3.7 Correlation of SPOCK1 and POSTN expression with immune infiltration levels
To confirm the relationships between SPOCK1 and POSTN expression with the immune microenvironment. We calculated the relative abundances of the 22 immune cells in all CRC samples using the CIBERSORT algorithm. The violin diagram provided visualization of the differences in 22 immune cells between the high and low expression groups of SPOCK1 and POSTN. The results showed that plasma cells (p < 0.001), resting CD4 memory T cells (p = 0.003), monocytes (p = 0.005), and activated dendritic cells (p = 0.023) were in higher proportions in the SPOCK1 low expression group, whereas macrophages M0 (p < 0.001), macrophages M1 (p = 0.046), and neutrophils (p = 0.005) were in higher proportions in the SPOCK1 high expression group (Fig 7A). The POSTN low expression group also had a higher proportion of plasma cells (p < 0.001), resting CD4 memory CD4 T cells (p = 0.046), and monocytes (p = 0.002), whereas the POSTN high expression group had a higher proportion of macrophages M0 (p = 0.001), macrophages M2 (p = 0.003), and neutrophils (p < 0.001) (Fig 7B). Additionally, we used the TIMER algorithm to determine the correlations between SPOCK1 and POSTN expression with 6 kinds of infiltration immune cells. The analysis showed that SPOCK1 and POSTN expression had significantly positive correlations with infiltrating levels of B cells, CD4+ T cells, CD8+ T cells, dendritic cells, macrophages and neutrophils (Fig 7C and 7D). From the above results, both SPOCK1 and POSTN were related to immune cell infiltration in CRC, especially macrophages and neutrophils.

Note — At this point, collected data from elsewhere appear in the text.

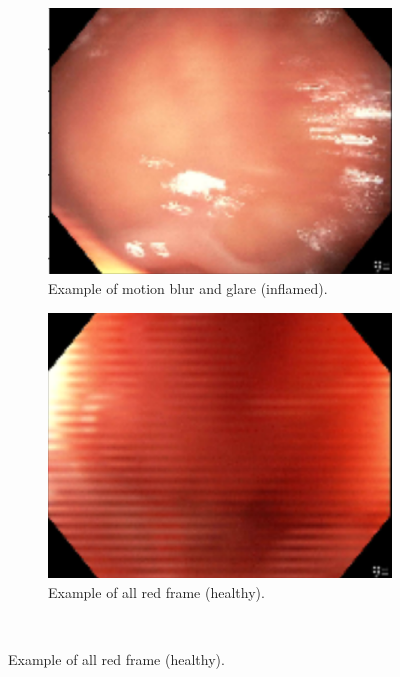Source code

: \begin{figure}
	\centering
	\begin{subfigure}{0.4\linewidth}
		\centering
		\includegraphics[width=\linewidth]{Materials/Discussion/idx_1_frame_550}
		\caption{Example of motion blur and glare (inflamed).}
	\end{subfigure}
	\hspace{0.5cm}
	\begin{subfigure}{0.4\linewidth}
		\centering
		\includegraphics[width=\linewidth]{Materials/Discussion/idx_1_frame_1410}
		\caption{Example of all red frame (healthy).}
	\end{subfigure}
	\\

\end{figure}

3.8 Correlation of SPOCK1 and POSTN expression with immune checkpoint genes expression
Immune checkpoint molecules have been identified to suppress antitumor immune responses in solid tumors. Therefore, we analyzed the correlation between SPOCK1 and POSTN expression with immune checkpoint gene expression such as PD-L1, PD-1, PD-L2, CTLA4, TIM-3, and B7-H3. The results showed that SPOCK1 expression was significantly positively correlated with PD-1 (R = 0.23, p = 5.9e-08, Fig 8A), PD-L1 (R = 0.33, p = 8.7e-16, Fig 8B), PD-L2 (R=0.59, p < 2.2e-16, Fig 8C), CTLA4 (R = 0.34, p = 5.8e-16, Fig 8D), TIM-3 (R = 0.62, p < 2.2e-16, Fig 8E), and B7-H3 (R = 0.33, p = 4.6e-15, Fig 8F). Similarly, POSTN was also positively correlated with PD-1 (R = 0.24, p = 1.1e-08, Fig 8G), PD-L1 (R = 0.45, p < 2.2e-16, Fig 8H), PD-L2 (R = 0.67, p < 2.2e-16, Fig 8I), CTLA4 (R = 0.37, p < 2.2e-16, Fig 8J), TIM-3 (R = 0.67, p < 2.2e-16, Fig 8K), and B7-H3 (R = 0.33, p = 3.6e-15, Fig 8L). These suggested that high expression of SPOCK1 and POSTN might potentially regulate tumor immune evasion in CRC.